VGA and SVGA Cables
Commonly employed to connect computers and game consoles to a display monitor, the VGA and SVGA cables play the role of carrying analog video signals. Essentially, the cabling consists of a tail with video graphic connector and a data transfer cable that transmits the signal via pulses of electricity.
Similarities between VGA and SVGA
Unless the cables are marked as VGA or SVGA, it is impossible to tell one from another just by looking at them. In addition to their appearance, the VGA and SVGA cables also share the RBG connector system. Monitors manufactured to support RBG have the advantage of providing a better resolution compared to older screens that receive the signals via a composite connection. The reason for this resides in the fact that the color information is transmitted via three channels.

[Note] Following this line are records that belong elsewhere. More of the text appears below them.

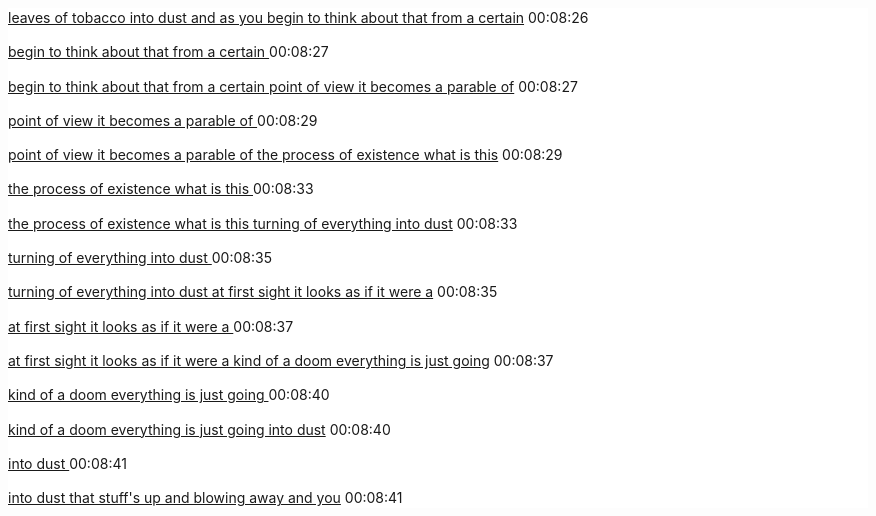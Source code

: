 [leaves of tobacco into dust and as you
begin to think about that from a certain](https://www.youtube.com/watch?v=jn5QKpvozWs#t=00h08m26s)
00:08:26

[begin to think about that from a certain
 ](https://www.youtube.com/watch?v=jn5QKpvozWs#t=00h08m27s)
00:08:27

[begin to think about that from a certain
point of view it becomes a parable of](https://www.youtube.com/watch?v=jn5QKpvozWs#t=00h08m27s)
00:08:27

[point of view it becomes a parable of
 ](https://www.youtube.com/watch?v=jn5QKpvozWs#t=00h08m29s)
00:08:29

[point of view it becomes a parable of
the process of existence what is this](https://www.youtube.com/watch?v=jn5QKpvozWs#t=00h08m29s)
00:08:29

[the process of existence what is this
 ](https://www.youtube.com/watch?v=jn5QKpvozWs#t=00h08m33s)
00:08:33

[the process of existence what is this
turning of everything into dust](https://www.youtube.com/watch?v=jn5QKpvozWs#t=00h08m33s)
00:08:33

[turning of everything into dust
 ](https://www.youtube.com/watch?v=jn5QKpvozWs#t=00h08m35s)
00:08:35

[turning of everything into dust
at first sight it looks as if it were a](https://www.youtube.com/watch?v=jn5QKpvozWs#t=00h08m35s)
00:08:35

[at first sight it looks as if it were a
 ](https://www.youtube.com/watch?v=jn5QKpvozWs#t=00h08m37s)
00:08:37

[at first sight it looks as if it were a
kind of a doom everything is just going](https://www.youtube.com/watch?v=jn5QKpvozWs#t=00h08m37s)
00:08:37

[kind of a doom everything is just going
 ](https://www.youtube.com/watch?v=jn5QKpvozWs#t=00h08m40s)
00:08:40

[kind of a doom everything is just going
into dust](https://www.youtube.com/watch?v=jn5QKpvozWs#t=00h08m40s)
00:08:40

[into dust
 ](https://www.youtube.com/watch?v=jn5QKpvozWs#t=00h08m41s)
00:08:41

[into dust
that stuff's up and blowing away and you](https://www.youtube.com/watch?v=jn5QKpvozWs#t=00h08m41s)
00:08:41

The VGA and SVGA wires can be recognized because of the well-known 15-pin setup, which imply three rows, two lines of 5 pins and one of only 4 pins located in the middle. To be more precise, the three first pins are reserved for the primary colors (red, blue and green, hence the name), the next three have the role of providing ground for that color, while the rest are responsible for both vertical and horizontal synchronization. The 15th pin was incorporated later on by VESA and has the role of carrying a power supply to the monitor. Due to their identical 15-pin setup, a SVGA cable will work equally well with any older VGA port.
Differences between VGA and SVGA
However, since SVGA is the newer and better version of VGA, it is only natural that the two present a few differences, such as:
- Because SVGA cables integrate additional shielding, they are usually thicker than their VGA cousins. The shielding consists of ferrite beads and was included for the purpose of reducing signal degradation and interferences, both common problems with VGA cables. In order to ensure a higher quality signal, the SVGA cables will normally obstruct high-frequency noise.

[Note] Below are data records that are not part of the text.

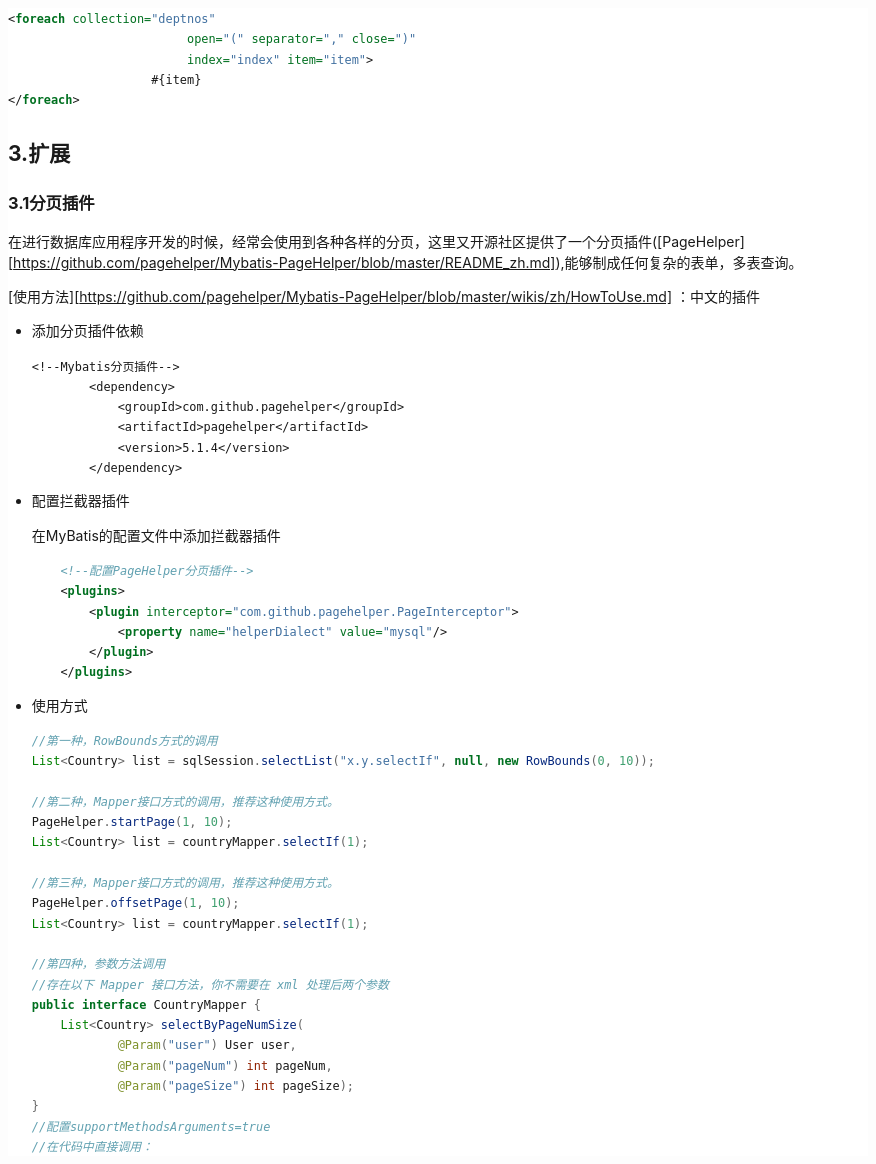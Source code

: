 

```xml
<foreach collection="deptnos"
                         open="(" separator="," close=")"
                         index="index" item="item">
                    #{item}
</foreach>
```



## 3.扩展

### 3.1分页插件

在进行数据库应用程序开发的时候，经常会使用到各种各样的分页，这里又开源社区提供了一个分页插件([PageHelper][https://github.com/pagehelper/Mybatis-PageHelper/blob/master/README_zh.md]),能够制成任何复杂的表单，多表查询。

[使用方法][https://github.com/pagehelper/Mybatis-PageHelper/blob/master/wikis/zh/HowToUse.md] ：中文的插件

- 添加分页插件依赖

  ```
  <!--Mybatis分页插件-->
          <dependency>
              <groupId>com.github.pagehelper</groupId>
              <artifactId>pagehelper</artifactId>
              <version>5.1.4</version>
          </dependency>
  ```


- 配置拦截器插件

  在MyBatis的配置文件中添加拦截器插件

  ```xml
      <!--配置PageHelper分页插件-->
      <plugins>
          <plugin interceptor="com.github.pagehelper.PageInterceptor">
              <property name="helperDialect" value="mysql"/>
          </plugin>
      </plugins>
  ```

- 使用方式

  ```java
  //第一种，RowBounds方式的调用
  List<Country> list = sqlSession.selectList("x.y.selectIf", null, new RowBounds(0, 10));
  
  //第二种，Mapper接口方式的调用，推荐这种使用方式。
  PageHelper.startPage(1, 10);
  List<Country> list = countryMapper.selectIf(1);
  
  //第三种，Mapper接口方式的调用，推荐这种使用方式。
  PageHelper.offsetPage(1, 10);
  List<Country> list = countryMapper.selectIf(1);
  
  //第四种，参数方法调用
  //存在以下 Mapper 接口方法，你不需要在 xml 处理后两个参数
  public interface CountryMapper {
      List<Country> selectByPageNumSize(
              @Param("user") User user,
              @Param("pageNum") int pageNum, 
              @Param("pageSize") int pageSize);
  }
  //配置supportMethodsArguments=true
  //在代码中直接调用：
  ```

- While VGA can support 16 distinct colors on a 640 x 480 resolution and 256 colors in a smaller resolution, its younger sibling displays over 16 million colors. The only limitation to the number of colors the SVGA can display simultaneously is imposed by the memory capacity of the video card.
- A VGA cable can support a maximum resolution of 640 x 480 pixels, while the SVGA can typically display resolutions of 800 x 600 and sometimes higher.
As a side note, because signals tend to deteriorate over the course of long distances, the quality of a SVGA cable longer than 50 feet is questionable.
Can SVGA cables carry digital signals?
As formerly stated, the VGA and SVGA cables deliver analog video signals from a device to the display monitor. Therefore no, neither of them is able of carrying digital sounds. However, if you connect a non-analog wire like a DVI cable for instance, it doesn't mean it won't show the image, but rather that the quality of the display won't exceed its SVGA or VGA limitations.